→ Exercise aim
Show each line of the data below that has the string "Gamma" in it.

====================

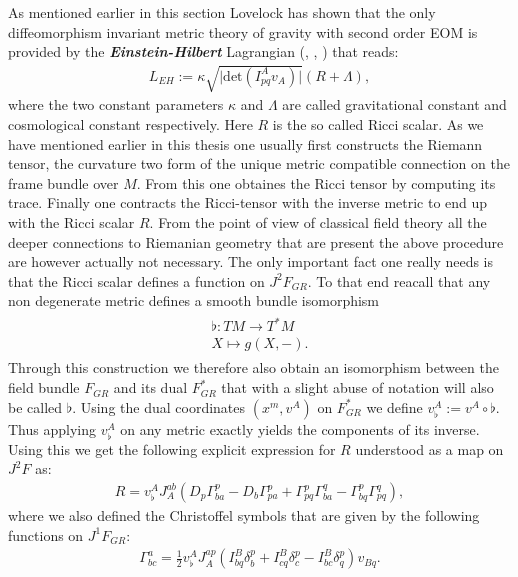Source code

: \documentclass[a4paper,12pt, DIV=14, BCOR=5mm, twoside, headsepline]{scrbook}
\begin{document}
As mentioned earlier in this section Lovelock has shown that the only diffeomorphism invariant metric theory of gravity with second order EOM is provided by the \textit{\textbf{Einstein-Hilbert}} Lagrangian (\cite{Lovelock1969}, \cite{doi:10.1063/1.1665613}, \cite{doi:10.1063/1.1666069}) that reads:
\begin{align}
    L_{EH} := \kappa \sqrt{\vert \mathrm{det} \left ( I^A_{pq}v_A \right ) \vert }  \left( R + \Lambda \right ),
\end{align}
where the two constant parameters $\kappa$ and $\Lambda$ are called gravitational constant and cosmological constant respectively. Here $R$ is the so called Ricci scalar. As we have mentioned earlier in this thesis one usually first constructs the Riemann tensor, the curvature two form of the unique metric compatible connection on the frame bundle over $M$. From this one obtaines the Ricci tensor by computing its trace. Finally one contracts the Ricci-tensor with the inverse metric to end up with the Ricci scalar $R$. From the point of view of classical field theory all the deeper connections to Riemanian geometry that are present the above procedure are however actually not necessary. The only important fact one really needs is that the Ricci scalar defines a function on $J^2F_{GR}$. To that end reacall that any non degenerate metric defines a smooth bundle isomorphism 
\begin{align}\label{music}
\begin{aligned}
\flat : TM \longrightarrow T^{\ast}M\\
X \longmapsto g(X,-) .
\end{aligned}
\end{align}
Through this construction we therefore also obtain an isomorphism between the field bundle $F_{GR}$ and its dual $F_{GR}^{\ast}$ that with a slight abuse of notation will also be called $\flat$. 
Using the dual coordinates $(x^m,v^A)$ on $F_{GR}^{\ast}$ we define $v^A_{\flat} := v^A \circ \flat$. Thus applying $v^A_{\flat}$ on any metric exactly yields the components of its inverse. Using this we get the following explicit expression for $R$ understood as a map on $J^2F$ as:
\begin{align}
R = v_{\flat}^A J_A^{ab} \left ( D_p \Gamma^p_{ba} - D_b \Gamma^p_{pa} + \Gamma^p_{pq} \Gamma^q_{ba} - \Gamma^p_{bq} \Gamma^q_{pq} \right ),
\end{align}
where we also defined the Christoffel symbols that are given by the following functions on $J^1F_{GR}$:
\begin{align}
\Gamma^a_{bc} = \frac{1}{2} v_{\flat}^A J_A^{ap} \left ( I^B_{bq}\delta^p_b + I^B_{cq}\delta^p_c - I^B_{bc}\delta^p_q  \right ) v_{Bq}.
\end{align}
\end{document}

====================

→ Output for this task
R = v_{\flat}^A J_A^{ab} \left ( D_p \Gamma^p_{ba} - D_b \Gamma^p_{pa} + \Gamma^p_{pq} \Gamma^q_{ba} - \Gamma^p_{bq} \Gamma^q_{pq} \right ),
\Gamma^a_{bc} = \frac{1}{2} v_{\flat}^A J_A^{ap} \left ( I^B_{bq}\delta^p_b + I^B_{cq}\delta^p_c - I^B_{bc}\delta^p_q  \right ) v_{Bq}.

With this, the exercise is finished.